Soraya Maicoño, artista mapuche: Milei nos estigmatiza para entregar Patagônia ao extrativismo

O governo Milei culpou os mapuche pelos incêndios ocorridos na Patagônia no início do ano; Soraya Maicoño vive em uma das localidades mais afetadas pelo fogo e revela a verdade sobre a estratégia

Laura Litvinoff
Página 12
Buenos Aires

Tradução:

Ana Corbisier

Os incêndios na Patagônia não só deixaram matas e ecossistemas destruídos, como também várias perguntas que permanecem latentes, enquanto os governos provinciais, o governo da Argentina e o Poder Judiciário, racistas e patriarcais, tentam ocultar suas responsabilidades criminalizando mais uma vez o Povo Mapuche. “Voltam a nos hostilizar para entregar os territórios às empresas extrativistas”, denuncia Soraya Maicoño, atriz e cantora mapuche de Mallín Ahogado, uma das localidades mais afetadas pelo fogo em Río Negro.

A perseguição, assim como ocorreu em 2022, é principalmente contra as mulheres de sua comunidade, guardiãs de uma cultura e espiritualidade ancestral que representam um obstáculo para um sistema econômico que só enxerga na natureza uma oportunidade de negócio.

Soraya faz uma revisão dos fatos e assegura que, embora os discursos de ódio contra seu povo por parte dos governos tenham se intensificado desde a presidência de Javier Milei, diferentemente de outros anos, já não estão causando o mesmo efeito: “Cada vez mais pessoas e organizações repudiam o ataque sistemático contra as comunidades e sabem que é urgente um despertar de consciência. Perceber a importância da terra: Quem está ficando com ela? O que estão fazendo com ela? E o que acontece com quem a defende?”. Confira a entrevista a seguir.
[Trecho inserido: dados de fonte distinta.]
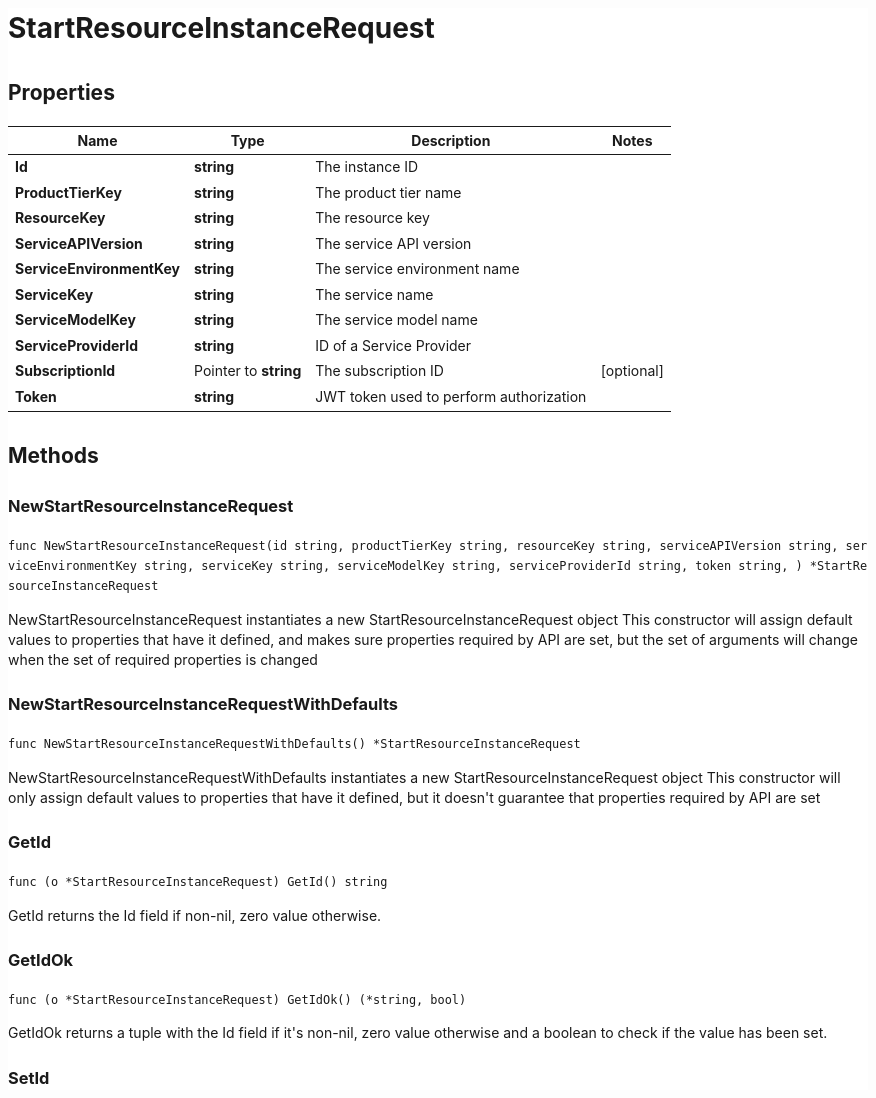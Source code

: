 # StartResourceInstanceRequest

## Properties

Name | Type | Description | Notes
------------ | ------------- | ------------- | -------------
**Id** | **string** | The instance ID | 
**ProductTierKey** | **string** | The product tier name | 
**ResourceKey** | **string** | The resource key | 
**ServiceAPIVersion** | **string** | The service API version | 
**ServiceEnvironmentKey** | **string** | The service environment name | 
**ServiceKey** | **string** | The service name | 
**ServiceModelKey** | **string** | The service model name | 
**ServiceProviderId** | **string** | ID of a Service Provider | 
**SubscriptionId** | Pointer to **string** | The subscription ID | [optional] 
**Token** | **string** | JWT token used to perform authorization | 

## Methods

### NewStartResourceInstanceRequest

`func NewStartResourceInstanceRequest(id string, productTierKey string, resourceKey string, serviceAPIVersion string, serviceEnvironmentKey string, serviceKey string, serviceModelKey string, serviceProviderId string, token string, ) *StartResourceInstanceRequest`

NewStartResourceInstanceRequest instantiates a new StartResourceInstanceRequest object
This constructor will assign default values to properties that have it defined,
and makes sure properties required by API are set, but the set of arguments
will change when the set of required properties is changed

### NewStartResourceInstanceRequestWithDefaults

`func NewStartResourceInstanceRequestWithDefaults() *StartResourceInstanceRequest`

NewStartResourceInstanceRequestWithDefaults instantiates a new StartResourceInstanceRequest object
This constructor will only assign default values to properties that have it defined,
but it doesn't guarantee that properties required by API are set

### GetId

`func (o *StartResourceInstanceRequest) GetId() string`

GetId returns the Id field if non-nil, zero value otherwise.

### GetIdOk

`func (o *StartResourceInstanceRequest) GetIdOk() (*string, bool)`

GetIdOk returns a tuple with the Id field if it's non-nil, zero value otherwise
and a boolean to check if the value has been set.

### SetId
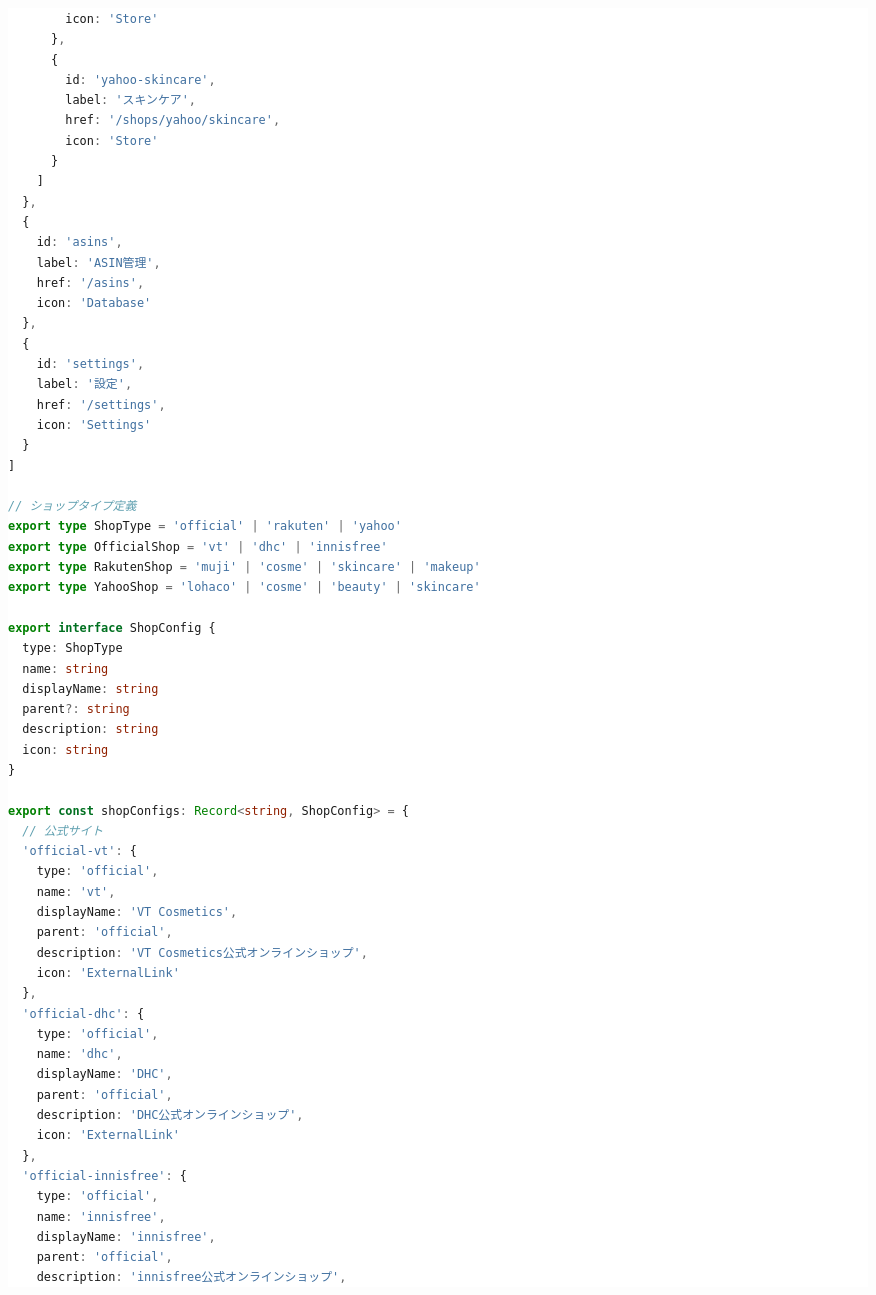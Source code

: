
 ```typescript
        icon: 'Store'
      },
      {
        id: 'yahoo-skincare',
        label: 'スキンケア',
        href: '/shops/yahoo/skincare',
        icon: 'Store'
      }
    ]
  },
  {
    id: 'asins',
    label: 'ASIN管理',
    href: '/asins',
    icon: 'Database'
  },
  {
    id: 'settings',
    label: '設定',
    href: '/settings',
    icon: 'Settings'
  }
]

// ショップタイプ定義
export type ShopType = 'official' | 'rakuten' | 'yahoo'
export type OfficialShop = 'vt' | 'dhc' | 'innisfree'
export type RakutenShop = 'muji' | 'cosme' | 'skincare' | 'makeup'
export type YahooShop = 'lohaco' | 'cosme' | 'beauty' | 'skincare'

export interface ShopConfig {
  type: ShopType
  name: string
  displayName: string
  parent?: string
  description: string
  icon: string
}

export const shopConfigs: Record<string, ShopConfig> = {
  // 公式サイト
  'official-vt': {
    type: 'official',
    name: 'vt',
    displayName: 'VT Cosmetics',
    parent: 'official',
    description: 'VT Cosmetics公式オンラインショップ',
    icon: 'ExternalLink'
  },
  'official-dhc': {
    type: 'official',
    name: 'dhc',
    displayName: 'DHC',
    parent: 'official',
    description: 'DHC公式オンラインショップ',
    icon: 'ExternalLink'
  },
  'official-innisfree': {
    type: 'official',
    name: 'innisfree',
    displayName: 'innisfree',
    parent: 'official',
    description: 'innisfree公式オンラインショップ',
```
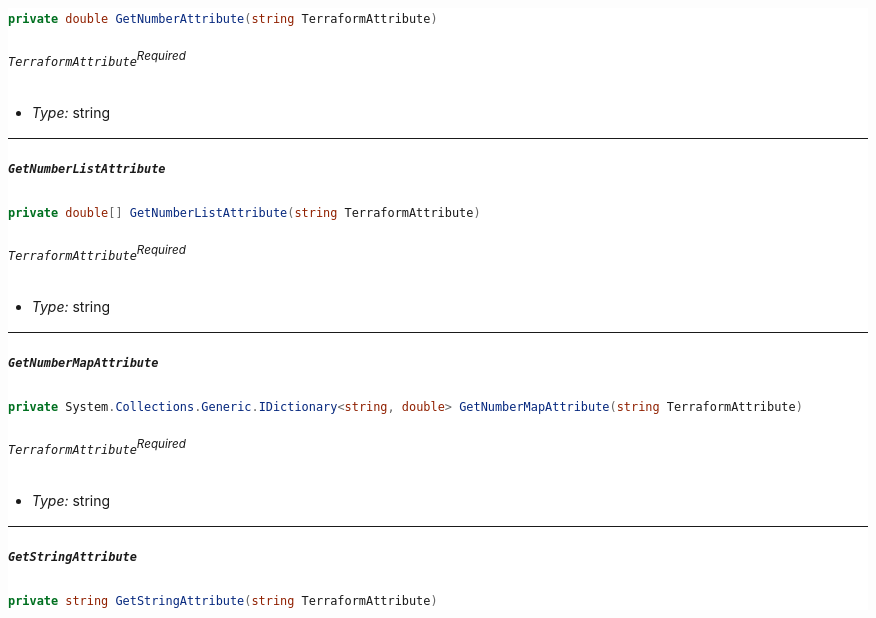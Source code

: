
```csharp
private double GetNumberAttribute(string TerraformAttribute)
```

###### `TerraformAttribute`<sup>Required</sup> <a name="TerraformAttribute" id="@cdktf/provider-cloudflare.dataCloudflareEmailRoutingAddresses.DataCloudflareEmailRoutingAddresses.getNumberAttribute.parameter.terraformAttribute"></a>

- *Type:* string

---

##### `GetNumberListAttribute` <a name="GetNumberListAttribute" id="@cdktf/provider-cloudflare.dataCloudflareEmailRoutingAddresses.DataCloudflareEmailRoutingAddresses.getNumberListAttribute"></a>

```csharp
private double[] GetNumberListAttribute(string TerraformAttribute)
```

###### `TerraformAttribute`<sup>Required</sup> <a name="TerraformAttribute" id="@cdktf/provider-cloudflare.dataCloudflareEmailRoutingAddresses.DataCloudflareEmailRoutingAddresses.getNumberListAttribute.parameter.terraformAttribute"></a>

- *Type:* string

---

##### `GetNumberMapAttribute` <a name="GetNumberMapAttribute" id="@cdktf/provider-cloudflare.dataCloudflareEmailRoutingAddresses.DataCloudflareEmailRoutingAddresses.getNumberMapAttribute"></a>

```csharp
private System.Collections.Generic.IDictionary<string, double> GetNumberMapAttribute(string TerraformAttribute)
```

###### `TerraformAttribute`<sup>Required</sup> <a name="TerraformAttribute" id="@cdktf/provider-cloudflare.dataCloudflareEmailRoutingAddresses.DataCloudflareEmailRoutingAddresses.getNumberMapAttribute.parameter.terraformAttribute"></a>

- *Type:* string

---

##### `GetStringAttribute` <a name="GetStringAttribute" id="@cdktf/provider-cloudflare.dataCloudflareEmailRoutingAddresses.DataCloudflareEmailRoutingAddresses.getStringAttribute"></a>

```csharp
private string GetStringAttribute(string TerraformAttribute)
```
Assim ficou Mallín Ahogado, perto de El Bolsón, em Río Negro, depois do incêndio que arrasou milhares de hectares em janeiro passado. (Foto: Hernán Vitenberg)

Que fato você considera o estopim desta nova perseguição ao povo mapuche?

A criminalização das comunidades pelos governos é algo histórico, mas no começo deste ano o despejo fracassado da Lof Paillako — que reivindica seu território no Parque Nacional Los Alerces, em Chubut — foi um fato-chave para tudo o que aconteceu depois. Naquele dia, dezenas de viaturas policiais, caminhonetes, agentes do Ministério da Segurança de Patricia Bullrich, policiais provinciais, funcionários dos Parques e até um tanque militar entraram na comunidade para realizar o despejo. Mas os moradores decidiram se retirar antes, não porque aquele lugar não seja território mapuche, mas porque sabem da brutalidade com que atuam nesses casos e não iriam arriscar suas vidas. Essa ação desestabilizou completamente o governo, que não conseguiu levar adiante sua encenação repressiva nem usar o despejo para o que tinham planejado: voltar a instalar a ideia de que o povo mapuche é terrorista.

Alguns dias depois começou o primeiro dos incêndios, na localidade de Epuyén, e logo o governo passou a responsabilizar as comunidades…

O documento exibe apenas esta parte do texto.